--- To do ---
What lines of the data below include the word "applicable"? Report them by copying each.

Top of Excerpted records

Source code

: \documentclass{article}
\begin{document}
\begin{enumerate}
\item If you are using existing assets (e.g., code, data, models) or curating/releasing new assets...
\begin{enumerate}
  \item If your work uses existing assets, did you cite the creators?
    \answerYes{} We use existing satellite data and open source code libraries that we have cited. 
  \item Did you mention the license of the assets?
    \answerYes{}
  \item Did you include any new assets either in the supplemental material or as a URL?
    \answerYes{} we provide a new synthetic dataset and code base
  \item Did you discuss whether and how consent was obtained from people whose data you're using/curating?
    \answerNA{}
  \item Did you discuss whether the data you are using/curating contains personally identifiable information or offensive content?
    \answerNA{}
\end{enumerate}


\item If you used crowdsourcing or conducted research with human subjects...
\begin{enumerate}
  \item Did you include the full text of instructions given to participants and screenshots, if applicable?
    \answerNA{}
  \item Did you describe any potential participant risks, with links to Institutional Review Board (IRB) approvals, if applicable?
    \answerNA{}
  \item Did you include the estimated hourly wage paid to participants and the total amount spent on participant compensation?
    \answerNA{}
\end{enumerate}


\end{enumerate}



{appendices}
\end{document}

Bottom of Excerpted records

--- Written response ---
  \item Did you include the full text of instructions given to participants and screenshots, if applicable?
  \item Did you describe any potential participant risks, with links to Institutional Review Board (IRB) approvals, if applicable?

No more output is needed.